Darüber hinaus ist Kirche sowohl in der Aufklärung und Aufarbeitung als auch in der Öffentlichkeitsarbeit bestenfalls hoffnungslos überfordert. Im schlimmsten Fall aber tritt ein widerwilliges oder gar dezidiert destruktives und defensives Vorgehen zu Tage».

Verlust an Glaubwürdigkeit

Weiter schreibt der Präventionsexperte, dass sich dies nicht rational erklären liesse, aber er dieses «traurige Schauspiel» in den letzten Jahrzehnten immer wieder beobachten konnte. Ebenso wie dessen Folgen, allen voran der massive Verlust an Glaubwürdigkeit.
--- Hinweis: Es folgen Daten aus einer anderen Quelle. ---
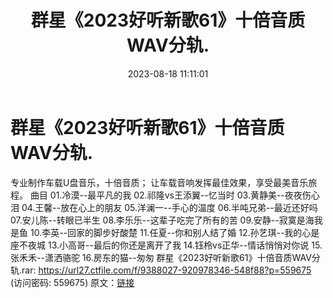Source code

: ﻿---
title: 群星《2023好听新歌61》十倍音质WAV分轨.
date: 2023-08-18 11:11:01
categories: WAV车载音乐、镜像
tags: 华语中文
---
# 群星《2023好听新歌61》十倍音质WAV分轨.

专业制作车载U盘音乐，十倍音质；
让车载音响发挥最佳效果，享受最美音乐旅程。
曲目
01.冷漠--最平凡的我
02.祁隆vs王添翼--忆当时
03.黄静美--夜夜伤心泪
04.王馨--放在心上的朋友
05.洋澜一--手心的温度
06.半吨兄弟--最近还好吗
07.安儿陈--转眼已半生
08.李乐乐--这辈子吃完了所有的苦
09.安静--寂寞是海我是鱼
10.李英--回家的脚步好酸楚
11.任夏--你和别人结了婚
12.孙艺琪--我的心是座不夜城
13.小高哥--最后的你还是离开了我
14.钰柃vs正华--情话悄悄对你说
15.张禾禾--潇洒骆驼
16.房东的猫--匆匆
群星《2023好听新歌61》十倍音质WAV分轨.rar: https://url27.ctfile.com/f/9388027-920978346-548f88?p=559675
(访问密码: 559675)
原文：[链接](https://blog.sina.com.cn/s/blog_1647c7e7601031364.html)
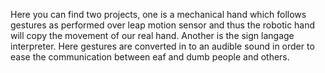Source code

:Here you can find two projects, one is a mechanical hand which  follows gestures as performed over leap motion sensor and thus the robotic hand will copy the movement of our real hand.
Another is the sign langage interpreter. Here gestures are converted in to an audible sound in order to ease the communication between  eaf and dumb people and others.

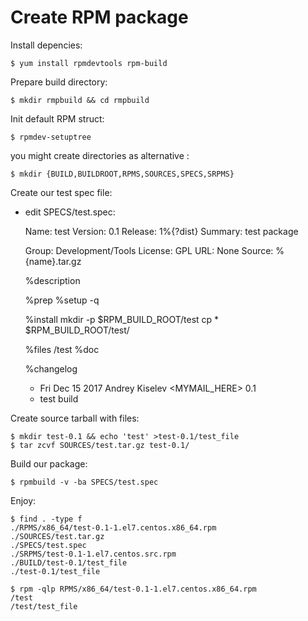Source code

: # Create RPM package
Install depencies:

    $ yum install rpmdevtools rpm-build

Prepare build directory:

    $ mkdir rmpbuild && cd rmpbuild

Init default RPM struct:

    $ rpmdev-setuptree

you might create directories as alternative :

    $ mkdir {BUILD,BUILDROOT,RPMS,SOURCES,SPECS,SRPMS}

Create our test spec file:
- edit SPECS/test.spec:

    Name:           test
    Version:        0.1
    Release:        1%{?dist}
    Summary:        test package

    Group:          Development/Tools
    License:        GPL
    URL:            None
    Source:         %{name}.tar.gz

    %description

    %prep
    %setup -q

    %install
    mkdir -p $RPM_BUILD_ROOT/test
    cp * $RPM_BUILD_ROOT/test/

    %files
    /test
    %doc

    %changelog
    * Fri Dec 15 2017 Andrey Kiselev <MYMAIL_HERE> 0.1
    - test build

Create source tarball with files:

    $ mkdir test-0.1 && echo 'test' >test-0.1/test_file
    $ tar zcvf SOURCES/test.tar.gz test-0.1/

Build our package:

    $ rpmbuild -v -ba SPECS/test.spec

Enjoy:

    $ find . -type f
    ./RPMS/x86_64/test-0.1-1.el7.centos.x86_64.rpm
    ./SOURCES/test.tar.gz
    ./SPECS/test.spec
    ./SRPMS/test-0.1-1.el7.centos.src.rpm
    ./BUILD/test-0.1/test_file
    ./test-0.1/test_file

    $ rpm -qlp RPMS/x86_64/test-0.1-1.el7.centos.x86_64.rpm
    /test
    /test/test_file
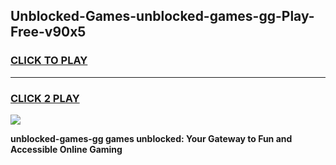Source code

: 
## Unblocked-Games-unblocked-games-gg-Play-Free-v90x5
<h3>
<a href="https://premium76.site?title=unblocked-games-gg&ref=20M">CLICK TO PLAY</a></h3>
<hr>

<h3>
<a href="https://premium76.site?title=unblocked-games-gg&ref=20M">CLICK 2 PLAY</a>
  
</h3>

<a href="https://premium76.site?title=unblocked-games-gg&ref=19M"><img src="https://clearcache.store/games.png"></a>


**unblocked-games-gg games unblocked: Your Gateway to Fun and Accessible Online Gaming**
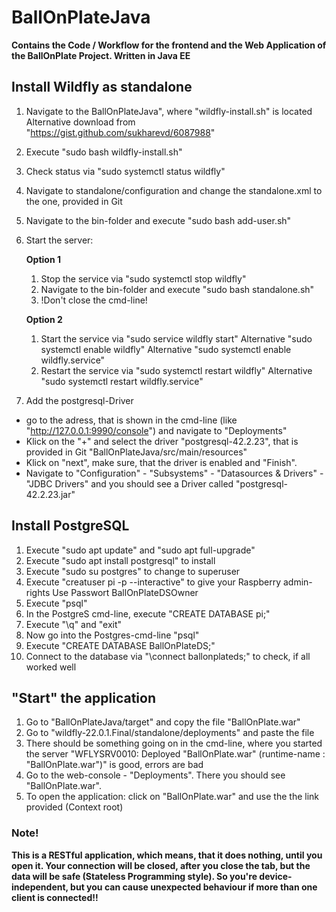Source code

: # BallOnPlateJava
**Contains the Code / Workflow for the frontend and the Web Application of the BallOnPlate Project. Written in Java EE**

## Install Wildfly as standalone
1. Navigate to the BallOnPlateJava", where "wildfly-install.sh" is located
	Alternative download from "https://gist.github.com/sukharevd/6087988"
2. Execute "sudo bash wildfly-install.sh"
3. Check status via "sudo systemctl status wildfly"
4. Navigate to standalone/configuration and change the standalone.xml to the one, provided in Git
5. Navigate to the bin-folder and execute "sudo bash add-user.sh"
6. Start the server:

	**Option 1**
	1. Stop the service via "sudo systemctl stop wildfly"
	2. Navigate to the bin-folder and execute "sudo bash standalone.sh"
	3. !Don't close the cmd-line!

	**Option 2**
	1. Start the service via "sudo service wildfly start"
		Alternative "sudo systemctl enable wildfly"
		Alternative "sudo systemctl enable wildfly.service"
	2. Restart the service via "sudo systemctl restart wildfly"
		Alternative "sudo systemctl restart wildfly.service"
	
7. Add the postgresql-Driver
- go to the adress, that is shown in the cmd-line (like "http://127.0.0.1:9990/console") and navigate to "Deployments"
- Klick on the "+" and select the driver "postgresql-42.2.23", that is provided in Git "BallOnPlateJava/src/main/resources"
- Klick on "next", make sure, that the driver is enabled and "Finish".
- Navigate to "Configuration" - "Subsystems" - "Datasources & Drivers" - "JDBC Drivers" and you should see a Driver called "postgresql-42.2.23.jar"

	
## Install PostgreSQL
1. Execute "sudo apt update" and "sudo apt full-upgrade"
1. Execute "sudo apt install postgresql" to install
2. Execute "sudo su postgres" to change to superuser
3. Execute "creatuser pi -p --interactive" to give your Raspberry admin-rights
	Use Passwort BallOnPlateDSOwner
4. Execute "psql"
5. In the PostgreS cmd-line, execute "CREATE DATABASE pi;"
6. Execute "\q" and "exit"
7. Now go into the Postgres-cmd-line "psql"
8. Execute "CREATE DATABASE BallOnPlateDS;"
9. Connect to the database via "\connect ballonplateds;" to check, if all worked well

## "Start" the application
1. Go to "BallOnPlateJava/target" and copy the file "BallOnPlate.war"
2. Go to "wildfly-22.0.1.Final/standalone/deployments" and paste the file
3. There should be something going on in the cmd-line, where you started the server
	"WFLYSRV0010: Deployed "BallOnPlate.war" (runtime-name : "BallOnPlate.war")" is good, errors are bad
4. Go to the web-console - "Deployments". There you should see "BallOnPlate.war".
5. To open the application: click on "BallOnPlate.war" and use the the link provided (Context root)


### Note!
**This is a RESTful application, which means, that it does nothing, until you open it. Your connection will be closed, after you close the tab, but the data will be safe (Stateless Programming style). So you're device-independent, but you can cause unexpected behaviour if more than one client is connected!!**
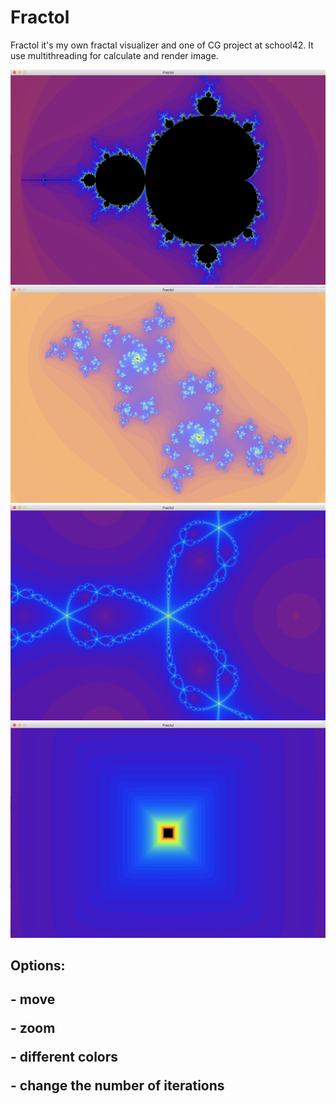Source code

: # Fractol
Fractol it's my own fractal visualizer and one of CG project at school42. It use multithreading for calculate and render image.

<img src="images/mandelbrot.png" alt="Julia">
<img src="images/julia.png" alt="Julia">
<img src="images/newton.png" alt="Julia">
<img src="images/infinite_cube.png" alt="Julia">
<h2>Options:<h2>
<p>- move<p>
<p>- zoom<p>
<p>- different colors<p>
<p>- change the number of iterations<p>
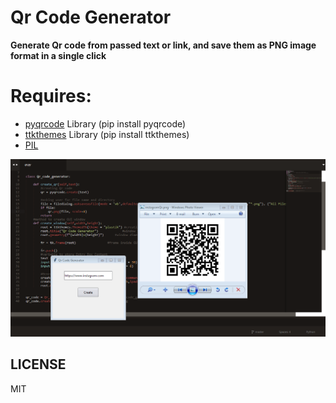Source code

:# Qr Code Generator
**Generate Qr code from passed text or link, and save them as PNG image format in a single click**

# Requires:
- [pyqrcode](https://pypi.org/project/PyQRCode/) Library (pip install pyqrcode)
- [ttkthemes](https://pypi.org/project/ttkthemes/) Library (pip install ttkthemes)
- [PIL](https://pypi.org/project/Pillow/)


![](screenshot/Capture.PNG)

## LICENSE
MIT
«Dabei sollte man doch meinen, es dürfte nicht zu schwer sein, aus vergangenen Fehlern zu lernen. Doch – wie auch der Bericht zum Pilotprojekt auf vielfältige Weise demonstriert – sind die Mechanismen zur Selbstkontrolle, zu einem kontinuierlichen Lernprozess und zur Verbesserung des Vorgehens nicht oder nur sehr spärlich ausgeprägt.

Immer noch scheinen Bischöfe, Bischofskonferenzen, Ordensobere und Ordensgemeinschaften zu glauben, dass sie am besten über Missbrauch schweigen sollten, damit kein Skandal dem Bild ihrer selbst und der Kirche insgesamt schaden möge. Immer noch verhalten sie sich so, als ob das, was in anderen Ortskirchen geschehen ist, für sie nicht gelten wird und bereiten damit die Grundlage für einen immensen Schaden».

Verschweigen nicht länger tolerierbar

Die Einsicht fehlte laut Zollner noch immer: Mit Blick auf die Zukunft wäre es besser und ehrlicher, zuzugeben, dass in der Kirche gravierende Fehler gemacht und Verbrechen gedeckt wurden, und angesichts dessen ehrlich um Vergebung zu bitten.

Die breite Öffentlichkeit und auch Katholiken und Katholikinnen würden ein Verschweigen und Verleugnen eigener Verantwortlichkeit nicht länger tolerieren, schreibt Zollner weiter. Vielen in der Kirche sei dabei nicht bewusst, dass Misstrauen gegenüber Bischöfen und anderen Kirchenvertretern vor allem mit mangelndem Vertrauen in deren Glaubensbotschaft einhergehe.

Dabei dränge es sich doch geradezu auf, dass man der Botschaft weniger Glauben schenkte, «wenn deren Übermittler in seinen Worten und Taten nicht glaubwürdig ist. Wer Wasser predigt und Wein trinkt, zerstört allmählich die Grundlage des Glaubens selbst.»

Versetzung häufiges Mittel

Aus der Pilotstudie werde klar, dass die Versetzung von Priestertätern auch in der Schweiz ein häufig angewendetes Mittel gewesen sei. Am neuen Ort seien die dortigen Verantwortlichen nicht immer über die Vergangenheit eines Priesters aufgeklärt worden – und die Gemeinden in der Regel überhaupt nicht.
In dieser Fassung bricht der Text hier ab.